▸ **TASK INSTRUCTIONS**
Among the entries that follow, find every line with the word "хост" and list it.

▸ **DATA PROVIDED**
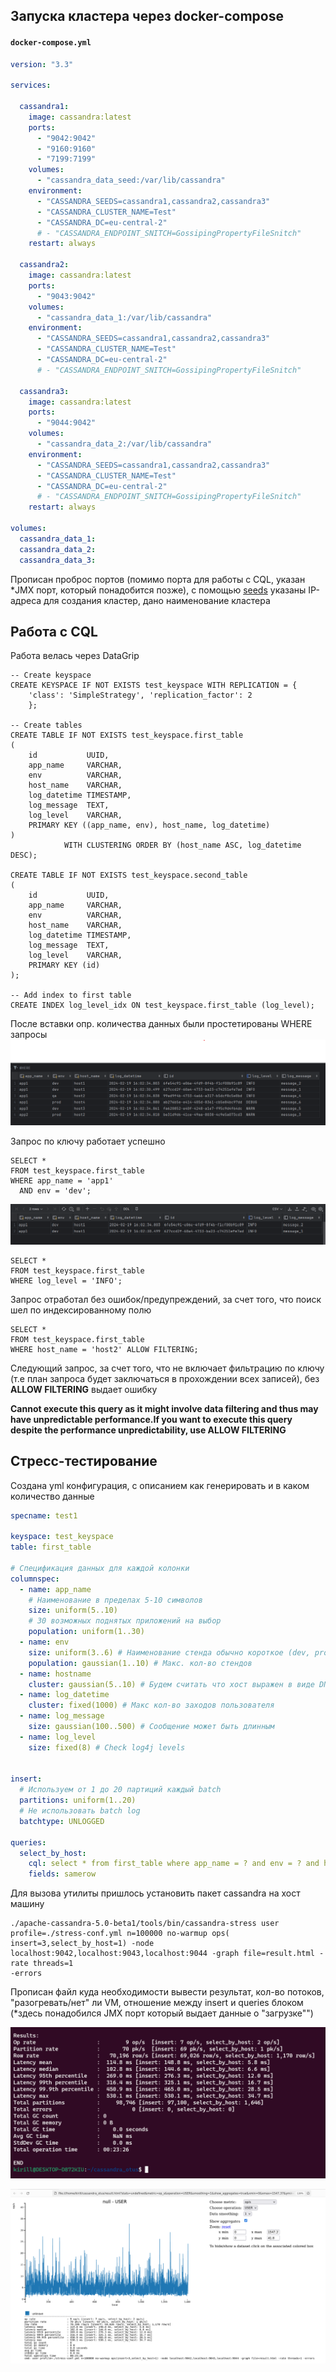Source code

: ## Запуска кластера через docker-compose

#### **`docker-compose.yml`**

```yml
version: "3.3"

services:

  cassandra1:
    image: cassandra:latest
    ports:
      - "9042:9042"
      - "9160:9160"
      - "7199:7199"
    volumes:
      - "cassandra_data_seed:/var/lib/cassandra"
    environment:
      - "CASSANDRA_SEEDS=cassandra1,cassandra2,cassandra3"
      - "CASSANDRA_CLUSTER_NAME=Test"
      - "CASSANDRA_DC=eu-central-2"
      # - "CASSANDRA_ENDPOINT_SNITCH=GossipingPropertyFileSnitch"
    restart: always

  cassandra2:
    image: cassandra:latest
    ports:
      - "9043:9042"
    volumes:
      - "cassandra_data_1:/var/lib/cassandra"
    environment:
      - "CASSANDRA_SEEDS=cassandra1,cassandra2,cassandra3"
      - "CASSANDRA_CLUSTER_NAME=Test"
      - "CASSANDRA_DC=eu-central-2"
      # - "CASSANDRA_ENDPOINT_SNITCH=GossipingPropertyFileSnitch"

  cassandra3:
    image: cassandra:latest
    ports:
      - "9044:9042"
    volumes:
      - "cassandra_data_2:/var/lib/cassandra"
    environment:
      - "CASSANDRA_SEEDS=cassandra1,cassandra2,cassandra3"
      - "CASSANDRA_CLUSTER_NAME=Test"
      - "CASSANDRA_DC=eu-central-2"
      # - "CASSANDRA_ENDPOINT_SNITCH=GossipingPropertyFileSnitch"
    restart: always

volumes:
  cassandra_data_1:
  cassandra_data_2:
  cassandra_data_3:
```

Прописан проброс портов (помимо порта для работы с CQL, указан *JMX порт, который понадобится позже), с
помощью [seeds](https://cassandra.apache.org/doc/stable/cassandra/getting_started/configuring.html) указаны IP-адреса
для создания кластер, дано наименование кластера

## Работа c CQL

Работа велась через DataGrip

```cassandraql
-- Create keyspace
CREATE KEYSPACE IF NOT EXISTS test_keyspace WITH REPLICATION = {
    'class': 'SimpleStrategy', 'replication_factor': 2
    };

-- Create tables
CREATE TABLE IF NOT EXISTS test_keyspace.first_table
(
    id           UUID,
    app_name     VARCHAR,
    env          VARCHAR,
    host_name    VARCHAR,
    log_datetime TIMESTAMP,
    log_message  TEXT,
    log_level    VARCHAR,
    PRIMARY KEY ((app_name, env), host_name, log_datetime)
)
            WITH CLUSTERING ORDER BY (host_name ASC, log_datetime DESC);

CREATE TABLE IF NOT EXISTS test_keyspace.second_table
(
    id           UUID,
    app_name     VARCHAR,
    env          VARCHAR,
    host_name    VARCHAR,
    log_datetime TIMESTAMP,
    log_message  TEXT,
    log_level    VARCHAR,
    PRIMARY KEY (id)
);

-- Add index to first table
CREATE INDEX log_level_idx ON test_keyspace.first_table (log_level);
```

После вставки опр. количества данных были простетированы WHERE запросы
![Данные](data_first_table.png)

Запрос по ключу работает успешно

```cassandraql
SELECT *
FROM test_keyspace.first_table
WHERE app_name = 'app1'
  AND env = 'dev';
```

![Запрос](data_first_table_where.png)

```cassandraql
SELECT *
FROM test_keyspace.first_table
WHERE log_level = 'INFO';
```

Запрос отработал без ошибок/предупреждений, за счет того, что поиск шел по индексированному полю

```cassandraql
SELECT *
FROM test_keyspace.first_table
WHERE host_name = 'host2' ALLOW FILTERING;
```

Следующий запрос, за счет того, что не включает фильтрацию по ключу
(т.е план запроса будет заключаться в прохождении всех записей), без **ALLOW FILTERING** выдает ошибку

**Cannot execute this query as it might involve data filtering and thus may have unpredictable performance.If you want to execute this query despite the performance unpredictability, use ALLOW FILTERING**

## Стресс-тестирование

Создана yml конфигурация, с описанием как генерировать и в каком количество данные

```yaml
specname: test1

keyspace: test_keyspace
table: first_table

# Спецификация данных для каждой колонки
columnspec:
  - name: app_name
    # Наименование в пределах 5-10 символов
    size: uniform(5..10)
    # 30 возможных поднятых приложений на выбор
    population: uniform(1..30)
  - name: env
    size: uniform(3..6) # Наименование стенда обычно короткое (dev, prod)
    population: gaussian(1..10) # Макс. кол-во стендов
  - name: hostname
    cluster: gaussian(5..10) # Будем считать что хост выражен в виде DNS имени
  - name: log_datetime
    cluster: fixed(1000) # Макс кол-во заходов пользователя
  - name: log_message
    size: gaussian(100..500) # Сообщение может быть длинным
  - name: log_level
    size: fixed(8) # Check log4j levels


insert:
  # Используем от 1 до 20 партиций каждый batch
  partitions: uniform(1..20)
  # Не использовать batch log
  batchtype: UNLOGGED

queries:
  select_by_host:
    cql: select * from first_table where app_name = ? and env = ? and host_name = ?
    fields: samerow
```

Для вызова утилиты пришлось установить пакет cassandra на хост машину

```shell
./apache-cassandra-5.0-beta1/tools/bin/cassandra-stress user profile=./stress-conf.yml n=100000 no-warmup ops(
insert=3,select_by_host=1) -node localhost:9042,localhost:9043,localhost:9044 -graph file=result.html -rate threads=1
-errors
```

Прописан файл куда необходимости вывести результат, кол-во потоков, "разогревать/нет" ли VM, отношение между insert и
queries блоком (*здесь понадобился JMX порт который выдает данные о "загрузке"")

![Окончание тестирования](stress-end-msg.png)

![Сгенерированная страница о результатах](html-plot.png)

▸ **SOLUTION TO THIS EXERCISE**
    cluster: gaussian(5..10) # Будем считать что хост выражен в виде DNS имени
Для вызова утилиты пришлось установить пакет cassandra на хост машину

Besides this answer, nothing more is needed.